All of lore.kernel.org
 help / color / mirror / Atom feed
From: David Hildenbrand <david@redhat.com>
To: "Michael S. Tsirkin" <mst@redhat.com>
Cc: qemu-devel@nongnu.org, "Paolo Bonzini" <pbonzini@redhat.com>,
	"Eduardo Habkost" <ehabkost@redhat.com>,
	"Marcel Apfelbaum" <marcel.apfelbaum@gmail.com>,
	"Igor Mammedov" <imammedo@redhat.com>,
	"Ani Sinha" <ani@anisinha.ca>, "Peter Xu" <peterx@redhat.com>,
	"Dr . David Alan Gilbert" <dgilbert@redhat.com>,
	"Stefan Hajnoczi" <stefanha@redhat.com>,
	"Richard Henderson" <richard.henderson@linaro.org>,
	"Philippe Mathieu-Daudé" <f4bug@amsat.org>,
	"Hui Zhu" <teawater@gmail.com>,
	"Sebastien Boeuf" <sebastien.boeuf@intel.com>,
	kvm@vger.kernel.org
Subject: Re: [PATCH v1 00/12] virtio-mem: Expose device memory via multiple memslots
Date: Sun, 7 Nov 2021 11:53:34 +0100	[thread overview]
Message-ID: <41f72294-b449-2a42-d8b8-cf3de9314066@redhat.com> (raw)
In-Reply-To: <20211107051832-mutt-send-email-mst@kernel.org>

On 07.11.21 11:21, Michael S. Tsirkin wrote:
> On Sun, Nov 07, 2021 at 10:21:33AM +0100, David Hildenbrand wrote:
>> Let's not focus on b), a) is the primary goal of this series:
>>
>> "
>> a) Reduce the metadata overhead, including bitmap sizes inside KVM but
>> also inside QEMU KVM code where possible.
>> "
>>
>> Because:
>>
>> "
>> For example, when starting a VM with a 1 TiB virtio-mem device that only
>> exposes little device memory (e.g., 1 GiB) towards the VM initialliy,
>> in order to hotplug more memory later, we waste a lot of memory on
>> metadata for KVM memory slots (> 2 GiB!) and accompanied bitmaps.
>> "
>>
>> Partially tackling b) is just a nice side effect of this series. In the
>> long term, we'll want userfaultfd-based protection, and I'll do a
>> performance evaluation then, how userfaultf vs. !userfaultfd compares
>> (boot time, run time, THP consumption).
>>
>> I'll adjust the cover letter for the next version to make this clearer.
> 
> So given this is short-term, and long term we'll use uffd possibly with
> some extension (a syscall to populate 1G in one go?) isn't there some
> way to hide this from management?
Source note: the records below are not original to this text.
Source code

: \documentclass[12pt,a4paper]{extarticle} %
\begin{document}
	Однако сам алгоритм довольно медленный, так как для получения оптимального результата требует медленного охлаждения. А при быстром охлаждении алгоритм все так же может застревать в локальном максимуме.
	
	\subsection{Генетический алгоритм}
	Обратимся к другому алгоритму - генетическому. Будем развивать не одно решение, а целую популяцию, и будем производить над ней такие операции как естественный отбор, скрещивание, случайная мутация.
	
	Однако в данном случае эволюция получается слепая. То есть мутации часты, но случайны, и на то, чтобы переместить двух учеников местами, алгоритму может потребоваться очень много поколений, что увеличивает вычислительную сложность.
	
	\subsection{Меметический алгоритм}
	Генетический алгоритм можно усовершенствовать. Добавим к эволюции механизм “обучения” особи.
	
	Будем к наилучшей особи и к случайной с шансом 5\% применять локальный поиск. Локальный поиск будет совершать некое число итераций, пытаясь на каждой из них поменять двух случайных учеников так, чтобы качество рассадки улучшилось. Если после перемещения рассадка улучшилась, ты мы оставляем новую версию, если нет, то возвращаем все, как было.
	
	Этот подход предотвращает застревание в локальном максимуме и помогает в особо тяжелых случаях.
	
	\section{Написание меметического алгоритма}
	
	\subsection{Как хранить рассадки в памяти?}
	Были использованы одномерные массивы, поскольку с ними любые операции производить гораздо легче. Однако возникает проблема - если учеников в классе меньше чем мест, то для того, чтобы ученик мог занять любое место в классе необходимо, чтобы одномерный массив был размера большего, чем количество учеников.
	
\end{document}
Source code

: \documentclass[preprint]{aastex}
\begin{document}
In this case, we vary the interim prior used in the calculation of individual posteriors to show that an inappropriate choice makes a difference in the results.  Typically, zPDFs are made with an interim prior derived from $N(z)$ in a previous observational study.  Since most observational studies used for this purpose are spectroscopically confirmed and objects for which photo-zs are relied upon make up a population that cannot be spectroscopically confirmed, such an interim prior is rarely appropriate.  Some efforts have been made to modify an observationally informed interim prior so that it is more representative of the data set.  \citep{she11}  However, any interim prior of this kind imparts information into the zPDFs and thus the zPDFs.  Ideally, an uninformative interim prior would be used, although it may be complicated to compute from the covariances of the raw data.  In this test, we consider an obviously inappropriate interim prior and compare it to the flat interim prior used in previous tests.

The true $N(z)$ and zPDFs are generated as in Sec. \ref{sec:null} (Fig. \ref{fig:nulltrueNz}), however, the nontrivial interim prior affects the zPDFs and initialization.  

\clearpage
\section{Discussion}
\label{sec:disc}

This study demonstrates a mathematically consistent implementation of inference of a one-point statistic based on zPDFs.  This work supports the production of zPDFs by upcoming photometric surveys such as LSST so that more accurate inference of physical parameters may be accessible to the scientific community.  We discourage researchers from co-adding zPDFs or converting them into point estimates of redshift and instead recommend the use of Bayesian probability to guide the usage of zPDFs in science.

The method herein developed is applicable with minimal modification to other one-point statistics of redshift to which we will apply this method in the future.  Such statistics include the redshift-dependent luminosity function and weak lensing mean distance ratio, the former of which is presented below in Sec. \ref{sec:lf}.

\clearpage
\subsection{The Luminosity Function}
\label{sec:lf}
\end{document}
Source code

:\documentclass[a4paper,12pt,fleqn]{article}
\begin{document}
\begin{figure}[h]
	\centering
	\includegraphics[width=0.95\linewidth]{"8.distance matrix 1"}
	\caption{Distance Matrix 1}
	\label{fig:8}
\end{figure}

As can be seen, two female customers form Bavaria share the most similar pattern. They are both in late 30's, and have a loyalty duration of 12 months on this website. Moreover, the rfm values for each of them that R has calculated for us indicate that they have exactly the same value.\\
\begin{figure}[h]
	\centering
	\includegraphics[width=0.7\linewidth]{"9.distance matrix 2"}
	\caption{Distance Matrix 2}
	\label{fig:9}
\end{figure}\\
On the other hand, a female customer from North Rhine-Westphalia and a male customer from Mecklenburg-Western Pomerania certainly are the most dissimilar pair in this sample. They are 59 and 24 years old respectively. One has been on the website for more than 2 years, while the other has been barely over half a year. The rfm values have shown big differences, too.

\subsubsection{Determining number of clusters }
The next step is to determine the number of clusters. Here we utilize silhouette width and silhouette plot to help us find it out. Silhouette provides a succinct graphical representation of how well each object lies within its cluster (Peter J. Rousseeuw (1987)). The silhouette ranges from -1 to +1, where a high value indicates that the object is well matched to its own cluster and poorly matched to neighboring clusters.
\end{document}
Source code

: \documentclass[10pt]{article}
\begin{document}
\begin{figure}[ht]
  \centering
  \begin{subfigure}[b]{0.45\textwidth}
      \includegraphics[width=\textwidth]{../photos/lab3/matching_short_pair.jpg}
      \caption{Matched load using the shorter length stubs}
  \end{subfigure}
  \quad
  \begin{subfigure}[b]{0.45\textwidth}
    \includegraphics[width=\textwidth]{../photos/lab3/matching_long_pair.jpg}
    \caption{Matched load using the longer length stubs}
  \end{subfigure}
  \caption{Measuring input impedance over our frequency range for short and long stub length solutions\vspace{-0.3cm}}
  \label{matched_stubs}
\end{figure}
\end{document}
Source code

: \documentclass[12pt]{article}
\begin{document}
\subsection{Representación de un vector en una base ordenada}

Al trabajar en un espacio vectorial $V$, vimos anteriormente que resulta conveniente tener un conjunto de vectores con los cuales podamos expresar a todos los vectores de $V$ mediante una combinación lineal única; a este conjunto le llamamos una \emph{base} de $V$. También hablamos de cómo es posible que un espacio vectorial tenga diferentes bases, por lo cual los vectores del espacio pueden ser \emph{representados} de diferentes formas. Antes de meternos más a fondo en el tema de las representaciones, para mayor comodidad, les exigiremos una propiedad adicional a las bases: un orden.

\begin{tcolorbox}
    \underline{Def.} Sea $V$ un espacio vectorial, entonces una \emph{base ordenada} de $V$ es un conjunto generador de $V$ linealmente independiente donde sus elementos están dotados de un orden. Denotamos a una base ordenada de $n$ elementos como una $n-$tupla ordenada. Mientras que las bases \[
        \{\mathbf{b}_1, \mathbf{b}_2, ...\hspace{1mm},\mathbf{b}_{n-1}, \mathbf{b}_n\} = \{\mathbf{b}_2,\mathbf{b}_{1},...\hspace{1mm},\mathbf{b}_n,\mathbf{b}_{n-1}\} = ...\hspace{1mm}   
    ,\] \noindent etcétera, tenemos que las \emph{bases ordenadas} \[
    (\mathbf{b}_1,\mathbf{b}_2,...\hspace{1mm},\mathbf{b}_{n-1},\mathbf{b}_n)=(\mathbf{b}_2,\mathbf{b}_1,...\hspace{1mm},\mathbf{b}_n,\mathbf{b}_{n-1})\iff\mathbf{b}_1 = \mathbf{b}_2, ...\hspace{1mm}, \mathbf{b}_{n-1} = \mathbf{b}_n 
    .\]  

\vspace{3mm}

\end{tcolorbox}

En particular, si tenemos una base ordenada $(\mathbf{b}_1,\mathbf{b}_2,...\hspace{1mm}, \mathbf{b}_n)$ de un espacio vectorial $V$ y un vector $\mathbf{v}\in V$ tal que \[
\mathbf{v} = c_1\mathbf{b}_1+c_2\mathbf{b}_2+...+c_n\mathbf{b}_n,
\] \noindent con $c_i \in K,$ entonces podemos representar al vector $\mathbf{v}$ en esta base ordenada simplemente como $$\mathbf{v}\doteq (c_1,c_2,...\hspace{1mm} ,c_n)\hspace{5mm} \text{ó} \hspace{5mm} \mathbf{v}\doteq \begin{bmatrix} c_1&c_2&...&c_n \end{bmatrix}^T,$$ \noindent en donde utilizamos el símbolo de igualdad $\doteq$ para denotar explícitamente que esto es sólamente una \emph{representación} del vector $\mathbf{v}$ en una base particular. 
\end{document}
It's a one way street: once we get
> management involved in playing with memory slots we no longer can go
> back and control them ourselves. Not to mention it's a lot of
> complexity to push out to management.

For b) userfaultfd + optimizatons is the way to go long term.
For a) userfaultfd does not help in any way, and that's what I currently
care about most.

1) For the management layer it will be as simple as providing a
"memslots" parameter to the user. I don't expect management to do manual
memslot detection+calculation -- management layer is the wrong place
because it has limited insight. Either QEMU will do it automatically or
the user will do it manually. For QEMU to do it reliably, we'll have to
teach the management layer to specify any vhost* devices before
virtio-mem* devices on the QEMU cmdline -- that is the only real
complexity I see.

2) "control them ourselves" will essentially be enabled via "memslots=0"
(auto-detect mode". The user has to opt in.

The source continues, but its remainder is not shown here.